[Records from a dataset]
═══

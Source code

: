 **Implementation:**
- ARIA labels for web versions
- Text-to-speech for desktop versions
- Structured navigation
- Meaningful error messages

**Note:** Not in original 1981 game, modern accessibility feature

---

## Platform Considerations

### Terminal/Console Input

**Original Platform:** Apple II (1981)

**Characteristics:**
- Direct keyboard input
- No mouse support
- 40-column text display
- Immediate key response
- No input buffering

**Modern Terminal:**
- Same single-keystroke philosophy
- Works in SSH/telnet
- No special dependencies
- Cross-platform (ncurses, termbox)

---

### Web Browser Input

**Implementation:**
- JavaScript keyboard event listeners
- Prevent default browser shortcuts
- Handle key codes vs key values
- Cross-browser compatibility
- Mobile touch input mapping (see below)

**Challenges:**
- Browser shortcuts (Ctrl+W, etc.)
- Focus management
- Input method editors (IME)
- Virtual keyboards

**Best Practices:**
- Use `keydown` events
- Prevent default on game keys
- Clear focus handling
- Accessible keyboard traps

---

═══

Task instructions: From the records above, pull out each line that has "shortcuts".

Response area:
- Prevent default browser shortcuts
- Browser shortcuts (Ctrl+W, etc.)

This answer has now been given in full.